Much money, little future

The Energy and Climate Weekly: Environmental groups and the solar industry are disappointed with the stimulus package, but there’s little in it for mass transit either

So now it’s out, the Economic Stimulus Program II. The coalition committee has passed the bill, which is expected to pass the cabinet early next week, after which the Bundestag and Bundesrat will have to approve it.

Many who had hoped that the grand coalition might use the economic crisis to make a rough draft on climate protection and the energy transition will be disappointed. Just 14 billion euros are to be invested in the so-called future, i.e. in schools, universities, kindergartens, hospitals, urban development, traffic and transport. Somewhere in between, everything is supposed to be a bit climate protection oriented. This is not only very little for climate protection; the education sector alone urgently needs a multiple of these 14 billion euros. A rough throw really looks different. The party of the Danish minority in Schleswig-Holstein, the SSW, spoke of economic stimulus demands with a shotgun. Whereby, so it is to be noted, the individual small balls come plentifully dwindling along.

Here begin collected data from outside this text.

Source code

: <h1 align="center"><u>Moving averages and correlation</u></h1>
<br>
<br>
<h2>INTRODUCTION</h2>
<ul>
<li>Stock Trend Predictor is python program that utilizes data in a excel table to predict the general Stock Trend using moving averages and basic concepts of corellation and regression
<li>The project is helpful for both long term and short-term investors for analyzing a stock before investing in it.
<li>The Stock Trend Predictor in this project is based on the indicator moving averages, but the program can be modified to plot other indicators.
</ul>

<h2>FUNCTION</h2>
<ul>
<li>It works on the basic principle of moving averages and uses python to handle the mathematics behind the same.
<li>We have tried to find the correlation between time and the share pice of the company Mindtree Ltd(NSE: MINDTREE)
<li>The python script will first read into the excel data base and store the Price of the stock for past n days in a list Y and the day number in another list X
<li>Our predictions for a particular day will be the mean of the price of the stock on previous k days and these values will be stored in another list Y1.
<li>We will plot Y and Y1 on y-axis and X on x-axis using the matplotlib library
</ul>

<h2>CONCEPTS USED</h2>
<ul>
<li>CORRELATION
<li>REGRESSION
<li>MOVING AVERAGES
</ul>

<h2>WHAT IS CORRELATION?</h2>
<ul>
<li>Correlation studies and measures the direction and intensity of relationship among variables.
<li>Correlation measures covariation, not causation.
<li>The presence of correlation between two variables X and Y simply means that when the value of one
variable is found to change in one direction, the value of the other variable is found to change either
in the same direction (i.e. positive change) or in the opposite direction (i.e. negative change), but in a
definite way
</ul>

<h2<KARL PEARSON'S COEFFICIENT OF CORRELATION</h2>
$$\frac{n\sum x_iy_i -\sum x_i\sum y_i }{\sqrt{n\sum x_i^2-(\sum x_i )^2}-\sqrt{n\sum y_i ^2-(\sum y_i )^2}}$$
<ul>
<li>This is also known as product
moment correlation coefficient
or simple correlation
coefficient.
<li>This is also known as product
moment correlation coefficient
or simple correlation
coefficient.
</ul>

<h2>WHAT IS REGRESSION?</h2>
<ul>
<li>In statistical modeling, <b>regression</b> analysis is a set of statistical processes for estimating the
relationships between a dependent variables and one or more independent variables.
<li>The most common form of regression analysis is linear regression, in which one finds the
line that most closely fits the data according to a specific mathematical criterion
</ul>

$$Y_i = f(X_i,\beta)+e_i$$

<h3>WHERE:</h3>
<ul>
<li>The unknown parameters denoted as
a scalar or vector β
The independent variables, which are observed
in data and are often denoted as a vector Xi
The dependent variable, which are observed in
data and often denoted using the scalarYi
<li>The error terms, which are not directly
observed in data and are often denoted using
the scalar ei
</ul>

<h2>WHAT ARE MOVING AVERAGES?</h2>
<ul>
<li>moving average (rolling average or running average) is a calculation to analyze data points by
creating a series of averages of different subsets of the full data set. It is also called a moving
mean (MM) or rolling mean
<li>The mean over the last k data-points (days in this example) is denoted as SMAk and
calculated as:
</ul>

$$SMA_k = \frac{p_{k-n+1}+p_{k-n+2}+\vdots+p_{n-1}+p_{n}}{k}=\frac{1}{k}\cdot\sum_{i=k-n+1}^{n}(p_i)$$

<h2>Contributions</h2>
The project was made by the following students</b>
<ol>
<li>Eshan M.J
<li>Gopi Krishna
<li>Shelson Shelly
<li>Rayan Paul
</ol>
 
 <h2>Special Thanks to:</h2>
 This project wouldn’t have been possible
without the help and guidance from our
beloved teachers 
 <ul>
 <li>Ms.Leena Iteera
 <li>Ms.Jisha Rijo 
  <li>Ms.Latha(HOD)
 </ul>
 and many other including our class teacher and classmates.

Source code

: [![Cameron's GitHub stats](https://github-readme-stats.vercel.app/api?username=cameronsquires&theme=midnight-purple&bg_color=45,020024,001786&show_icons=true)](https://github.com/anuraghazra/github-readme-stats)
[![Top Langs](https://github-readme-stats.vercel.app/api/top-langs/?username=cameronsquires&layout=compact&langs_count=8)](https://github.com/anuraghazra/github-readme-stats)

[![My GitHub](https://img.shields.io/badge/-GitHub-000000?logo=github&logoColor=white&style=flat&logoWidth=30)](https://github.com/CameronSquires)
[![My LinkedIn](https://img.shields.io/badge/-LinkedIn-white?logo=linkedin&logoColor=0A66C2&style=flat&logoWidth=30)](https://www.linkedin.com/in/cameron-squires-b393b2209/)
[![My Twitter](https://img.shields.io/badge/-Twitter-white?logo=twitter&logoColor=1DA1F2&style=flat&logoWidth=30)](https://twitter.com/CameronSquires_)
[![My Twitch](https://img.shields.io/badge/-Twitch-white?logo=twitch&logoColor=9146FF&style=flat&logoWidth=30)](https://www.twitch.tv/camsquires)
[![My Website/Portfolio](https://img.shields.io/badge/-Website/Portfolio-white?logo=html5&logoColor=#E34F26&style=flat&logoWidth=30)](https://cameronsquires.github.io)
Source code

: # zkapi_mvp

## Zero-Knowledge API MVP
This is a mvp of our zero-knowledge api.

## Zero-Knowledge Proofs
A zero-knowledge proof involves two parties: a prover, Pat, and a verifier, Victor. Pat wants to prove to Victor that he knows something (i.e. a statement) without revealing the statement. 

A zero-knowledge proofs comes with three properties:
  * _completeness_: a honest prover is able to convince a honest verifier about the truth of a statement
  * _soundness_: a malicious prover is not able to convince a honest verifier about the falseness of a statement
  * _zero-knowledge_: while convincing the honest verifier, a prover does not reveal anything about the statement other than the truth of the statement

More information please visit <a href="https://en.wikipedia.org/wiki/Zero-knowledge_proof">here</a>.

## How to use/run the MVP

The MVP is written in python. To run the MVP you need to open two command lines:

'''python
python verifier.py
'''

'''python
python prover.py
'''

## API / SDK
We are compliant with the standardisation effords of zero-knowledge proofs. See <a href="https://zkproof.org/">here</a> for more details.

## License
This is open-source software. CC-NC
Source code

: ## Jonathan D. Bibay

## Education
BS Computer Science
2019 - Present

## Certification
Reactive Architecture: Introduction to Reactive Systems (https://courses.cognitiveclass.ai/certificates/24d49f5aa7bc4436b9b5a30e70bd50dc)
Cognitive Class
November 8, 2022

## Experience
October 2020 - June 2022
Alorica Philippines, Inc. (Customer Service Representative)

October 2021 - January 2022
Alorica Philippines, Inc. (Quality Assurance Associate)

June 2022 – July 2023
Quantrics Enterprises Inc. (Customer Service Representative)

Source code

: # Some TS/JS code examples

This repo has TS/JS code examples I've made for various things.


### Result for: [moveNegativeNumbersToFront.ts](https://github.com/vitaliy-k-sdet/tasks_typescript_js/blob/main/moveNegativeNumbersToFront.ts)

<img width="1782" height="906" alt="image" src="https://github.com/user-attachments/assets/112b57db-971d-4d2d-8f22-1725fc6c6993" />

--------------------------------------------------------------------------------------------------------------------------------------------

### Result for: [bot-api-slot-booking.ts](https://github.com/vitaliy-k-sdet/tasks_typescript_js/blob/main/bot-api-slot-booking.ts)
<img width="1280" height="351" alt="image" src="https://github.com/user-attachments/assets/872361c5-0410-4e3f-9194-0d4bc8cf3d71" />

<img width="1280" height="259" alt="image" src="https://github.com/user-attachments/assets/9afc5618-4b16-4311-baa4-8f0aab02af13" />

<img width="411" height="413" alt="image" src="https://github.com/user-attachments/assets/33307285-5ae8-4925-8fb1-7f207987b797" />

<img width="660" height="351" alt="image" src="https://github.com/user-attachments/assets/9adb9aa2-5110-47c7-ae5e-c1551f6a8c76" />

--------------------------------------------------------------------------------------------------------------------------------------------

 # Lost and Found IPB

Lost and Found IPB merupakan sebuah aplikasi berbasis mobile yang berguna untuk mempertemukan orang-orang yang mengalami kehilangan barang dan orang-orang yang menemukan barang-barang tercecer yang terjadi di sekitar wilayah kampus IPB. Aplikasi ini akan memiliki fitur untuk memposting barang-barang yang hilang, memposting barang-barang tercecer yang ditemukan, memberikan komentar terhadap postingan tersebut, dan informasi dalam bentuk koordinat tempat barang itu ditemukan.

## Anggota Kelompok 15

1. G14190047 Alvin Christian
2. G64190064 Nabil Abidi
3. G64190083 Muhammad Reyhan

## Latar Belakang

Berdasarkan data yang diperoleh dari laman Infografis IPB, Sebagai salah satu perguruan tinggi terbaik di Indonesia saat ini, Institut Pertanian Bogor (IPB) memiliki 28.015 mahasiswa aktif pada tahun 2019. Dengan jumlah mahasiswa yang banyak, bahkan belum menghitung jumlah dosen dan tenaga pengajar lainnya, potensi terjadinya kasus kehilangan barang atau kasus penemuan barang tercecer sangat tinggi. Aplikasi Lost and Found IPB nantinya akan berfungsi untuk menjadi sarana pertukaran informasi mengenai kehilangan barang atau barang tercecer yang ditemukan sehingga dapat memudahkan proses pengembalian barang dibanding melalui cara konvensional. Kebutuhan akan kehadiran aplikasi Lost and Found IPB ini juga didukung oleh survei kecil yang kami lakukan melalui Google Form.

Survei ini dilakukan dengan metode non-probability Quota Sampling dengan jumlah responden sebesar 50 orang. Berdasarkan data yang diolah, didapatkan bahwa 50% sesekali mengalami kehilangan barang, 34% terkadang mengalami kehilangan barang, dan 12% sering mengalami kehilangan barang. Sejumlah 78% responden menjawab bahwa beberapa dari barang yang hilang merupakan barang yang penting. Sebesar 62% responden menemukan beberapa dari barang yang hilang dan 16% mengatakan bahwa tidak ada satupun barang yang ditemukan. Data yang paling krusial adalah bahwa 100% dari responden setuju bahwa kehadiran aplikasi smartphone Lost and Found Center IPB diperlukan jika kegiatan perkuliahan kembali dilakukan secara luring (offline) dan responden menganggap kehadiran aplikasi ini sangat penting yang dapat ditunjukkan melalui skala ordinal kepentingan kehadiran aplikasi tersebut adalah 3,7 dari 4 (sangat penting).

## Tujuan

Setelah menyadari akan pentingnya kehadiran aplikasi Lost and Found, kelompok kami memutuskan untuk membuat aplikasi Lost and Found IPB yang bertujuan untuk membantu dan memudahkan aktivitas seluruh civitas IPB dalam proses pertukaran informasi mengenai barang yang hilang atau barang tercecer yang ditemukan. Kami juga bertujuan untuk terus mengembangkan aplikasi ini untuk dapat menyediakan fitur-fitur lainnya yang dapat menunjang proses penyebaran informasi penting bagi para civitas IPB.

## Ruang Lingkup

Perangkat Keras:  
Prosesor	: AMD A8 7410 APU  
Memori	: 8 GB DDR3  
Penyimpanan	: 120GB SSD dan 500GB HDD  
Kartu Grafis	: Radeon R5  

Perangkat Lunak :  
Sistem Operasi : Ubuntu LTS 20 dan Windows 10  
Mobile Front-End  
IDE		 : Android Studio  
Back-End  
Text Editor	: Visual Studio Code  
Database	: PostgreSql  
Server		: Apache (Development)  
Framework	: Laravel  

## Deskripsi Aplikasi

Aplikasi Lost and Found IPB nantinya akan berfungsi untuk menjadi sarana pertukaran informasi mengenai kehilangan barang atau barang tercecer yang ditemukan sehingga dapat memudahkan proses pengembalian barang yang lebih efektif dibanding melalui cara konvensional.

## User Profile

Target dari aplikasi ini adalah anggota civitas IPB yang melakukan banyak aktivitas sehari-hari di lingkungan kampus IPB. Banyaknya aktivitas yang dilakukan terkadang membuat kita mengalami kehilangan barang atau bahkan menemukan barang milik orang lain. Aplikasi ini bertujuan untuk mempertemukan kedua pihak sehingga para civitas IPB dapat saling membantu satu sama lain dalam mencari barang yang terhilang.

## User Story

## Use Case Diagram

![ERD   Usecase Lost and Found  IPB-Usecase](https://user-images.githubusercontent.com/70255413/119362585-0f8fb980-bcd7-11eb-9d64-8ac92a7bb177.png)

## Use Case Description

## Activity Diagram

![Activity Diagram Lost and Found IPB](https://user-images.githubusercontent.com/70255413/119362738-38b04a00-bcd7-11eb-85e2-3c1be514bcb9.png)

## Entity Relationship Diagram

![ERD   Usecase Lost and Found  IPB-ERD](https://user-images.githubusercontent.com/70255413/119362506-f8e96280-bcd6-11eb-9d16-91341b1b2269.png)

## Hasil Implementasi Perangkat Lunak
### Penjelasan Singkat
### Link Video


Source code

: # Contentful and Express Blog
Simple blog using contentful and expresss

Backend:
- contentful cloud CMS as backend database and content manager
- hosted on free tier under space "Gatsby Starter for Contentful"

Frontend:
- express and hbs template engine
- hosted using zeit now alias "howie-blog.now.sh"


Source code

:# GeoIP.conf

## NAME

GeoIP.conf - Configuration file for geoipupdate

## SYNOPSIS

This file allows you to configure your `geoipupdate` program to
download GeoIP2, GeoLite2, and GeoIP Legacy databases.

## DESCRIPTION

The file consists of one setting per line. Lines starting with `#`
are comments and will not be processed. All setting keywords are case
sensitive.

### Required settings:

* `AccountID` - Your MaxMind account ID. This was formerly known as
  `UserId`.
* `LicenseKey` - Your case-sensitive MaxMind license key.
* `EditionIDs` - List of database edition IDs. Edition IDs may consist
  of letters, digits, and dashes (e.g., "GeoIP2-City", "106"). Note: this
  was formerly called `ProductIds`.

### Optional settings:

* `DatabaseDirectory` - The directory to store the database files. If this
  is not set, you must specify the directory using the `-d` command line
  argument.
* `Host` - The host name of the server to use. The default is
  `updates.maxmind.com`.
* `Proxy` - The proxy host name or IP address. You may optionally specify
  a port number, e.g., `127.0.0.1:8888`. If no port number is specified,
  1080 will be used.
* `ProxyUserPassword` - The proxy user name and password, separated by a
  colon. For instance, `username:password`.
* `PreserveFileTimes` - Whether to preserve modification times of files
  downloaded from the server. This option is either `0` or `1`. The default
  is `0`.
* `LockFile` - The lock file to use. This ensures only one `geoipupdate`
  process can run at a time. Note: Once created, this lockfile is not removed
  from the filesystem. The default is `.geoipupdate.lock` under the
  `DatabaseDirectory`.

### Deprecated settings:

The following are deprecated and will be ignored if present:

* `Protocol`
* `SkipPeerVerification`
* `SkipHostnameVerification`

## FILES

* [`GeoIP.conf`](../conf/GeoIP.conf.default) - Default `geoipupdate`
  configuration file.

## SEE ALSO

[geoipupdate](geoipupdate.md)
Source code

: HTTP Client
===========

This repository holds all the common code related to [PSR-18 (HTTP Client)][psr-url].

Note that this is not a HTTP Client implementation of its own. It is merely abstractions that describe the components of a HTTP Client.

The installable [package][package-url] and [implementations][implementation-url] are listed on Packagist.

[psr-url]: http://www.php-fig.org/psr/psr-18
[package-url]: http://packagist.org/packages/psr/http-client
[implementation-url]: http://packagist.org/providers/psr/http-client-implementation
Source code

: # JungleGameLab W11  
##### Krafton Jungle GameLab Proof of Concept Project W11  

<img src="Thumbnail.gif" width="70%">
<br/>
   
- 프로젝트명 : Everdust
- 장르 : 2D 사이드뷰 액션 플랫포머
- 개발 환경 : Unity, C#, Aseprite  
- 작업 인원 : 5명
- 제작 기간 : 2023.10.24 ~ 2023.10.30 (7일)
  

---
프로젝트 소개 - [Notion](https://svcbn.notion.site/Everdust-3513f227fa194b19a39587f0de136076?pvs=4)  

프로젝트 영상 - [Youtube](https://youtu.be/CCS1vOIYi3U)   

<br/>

Not even the restructuring of the energy networks is addressed. In his function as SPD candidate for chancellor, Minister Frank-Walter Steinmeier had last week put the formation of a Netz AG in the context of the economic stimulus package (see: SPD wants Netz AGl). "We are all not very content with the economic stimulus package II", said then also Gerd Rosenkranz of the German environmental assistance (DUH) on Tuesday in Berlin. Together with the photovoltaic manufacturer SolarWorld, the alternative electricity and gas supplier LichtBlick, and the Bundesverband Kraft-Warme-Kopplung (B.KWK), he had invited to a press conference in the capital city. Actually, the focus for the invitees was more on the upcoming election campaign, or rather the directional decision that they expect in terms of energy supply, power plant park and energy networks. But a look at the economic stimulus program presented at the same time was practically unavoidable.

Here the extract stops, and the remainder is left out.